### EXERCISE PROMPT:
All lines holding the word "même" in the listing below need to be copied.

### TASK DATA:
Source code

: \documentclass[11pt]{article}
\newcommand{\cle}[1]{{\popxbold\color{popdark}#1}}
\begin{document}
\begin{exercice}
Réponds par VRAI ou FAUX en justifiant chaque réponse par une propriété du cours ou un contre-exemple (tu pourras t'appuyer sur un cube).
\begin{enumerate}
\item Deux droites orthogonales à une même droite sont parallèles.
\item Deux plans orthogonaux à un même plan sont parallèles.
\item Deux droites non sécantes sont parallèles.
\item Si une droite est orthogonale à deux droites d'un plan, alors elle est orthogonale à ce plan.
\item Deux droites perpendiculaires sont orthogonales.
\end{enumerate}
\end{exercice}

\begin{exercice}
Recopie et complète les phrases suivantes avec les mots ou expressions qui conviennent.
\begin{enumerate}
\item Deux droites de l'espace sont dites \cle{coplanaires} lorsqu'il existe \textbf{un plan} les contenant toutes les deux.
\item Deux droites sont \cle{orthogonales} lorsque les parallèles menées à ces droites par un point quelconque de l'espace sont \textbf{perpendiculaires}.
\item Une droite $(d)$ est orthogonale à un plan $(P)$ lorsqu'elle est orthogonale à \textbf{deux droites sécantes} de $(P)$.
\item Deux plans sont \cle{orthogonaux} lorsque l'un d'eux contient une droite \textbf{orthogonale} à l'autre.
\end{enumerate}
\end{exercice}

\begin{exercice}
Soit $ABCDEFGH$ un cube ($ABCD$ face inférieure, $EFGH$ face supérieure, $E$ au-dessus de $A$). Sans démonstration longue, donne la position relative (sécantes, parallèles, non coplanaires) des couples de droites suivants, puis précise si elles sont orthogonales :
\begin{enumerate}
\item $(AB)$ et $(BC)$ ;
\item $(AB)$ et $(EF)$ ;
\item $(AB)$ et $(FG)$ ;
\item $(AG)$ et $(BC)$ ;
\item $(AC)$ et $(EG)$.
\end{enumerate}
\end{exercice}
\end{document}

==

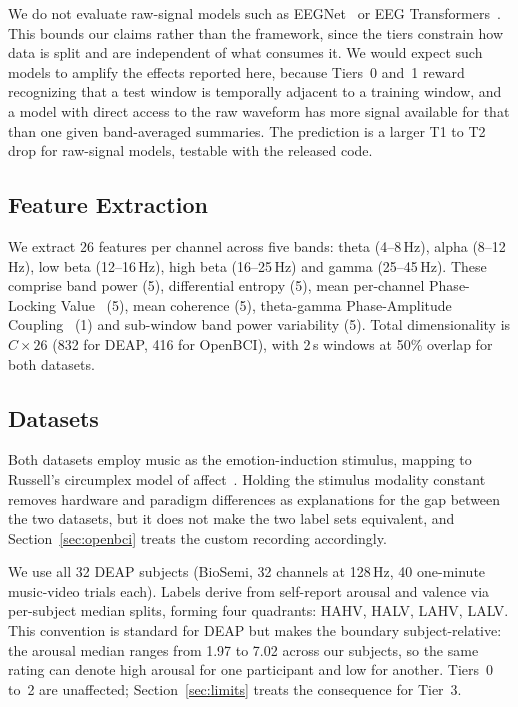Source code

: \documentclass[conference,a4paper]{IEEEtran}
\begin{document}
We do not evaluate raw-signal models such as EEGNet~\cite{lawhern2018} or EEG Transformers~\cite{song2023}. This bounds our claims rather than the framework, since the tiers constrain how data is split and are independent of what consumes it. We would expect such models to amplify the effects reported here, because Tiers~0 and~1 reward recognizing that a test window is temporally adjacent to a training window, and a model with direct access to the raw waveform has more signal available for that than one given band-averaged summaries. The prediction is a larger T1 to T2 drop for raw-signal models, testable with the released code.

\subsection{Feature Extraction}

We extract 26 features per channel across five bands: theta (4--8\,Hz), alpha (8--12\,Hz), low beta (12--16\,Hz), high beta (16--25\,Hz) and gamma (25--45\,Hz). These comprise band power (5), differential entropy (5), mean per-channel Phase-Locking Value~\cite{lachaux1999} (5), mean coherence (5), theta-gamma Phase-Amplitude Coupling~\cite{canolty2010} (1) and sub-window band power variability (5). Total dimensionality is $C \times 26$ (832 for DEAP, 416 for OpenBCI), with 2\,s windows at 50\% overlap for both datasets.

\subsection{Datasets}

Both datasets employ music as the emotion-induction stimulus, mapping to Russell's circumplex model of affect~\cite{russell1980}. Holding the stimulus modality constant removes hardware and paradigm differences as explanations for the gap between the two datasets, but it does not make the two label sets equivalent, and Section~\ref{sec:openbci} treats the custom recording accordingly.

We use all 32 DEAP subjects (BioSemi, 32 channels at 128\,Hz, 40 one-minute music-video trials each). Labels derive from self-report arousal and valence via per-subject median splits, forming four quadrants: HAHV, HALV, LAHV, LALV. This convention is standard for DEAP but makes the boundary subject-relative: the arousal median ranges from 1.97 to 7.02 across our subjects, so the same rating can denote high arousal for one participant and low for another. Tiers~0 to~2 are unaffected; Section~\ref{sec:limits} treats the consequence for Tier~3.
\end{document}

### SOLUTION TO THE PROBLEM:
\item Deux droites orthogonales à une même droite sont parallèles.
\item Deux plans orthogonaux à un même plan sont parallèles.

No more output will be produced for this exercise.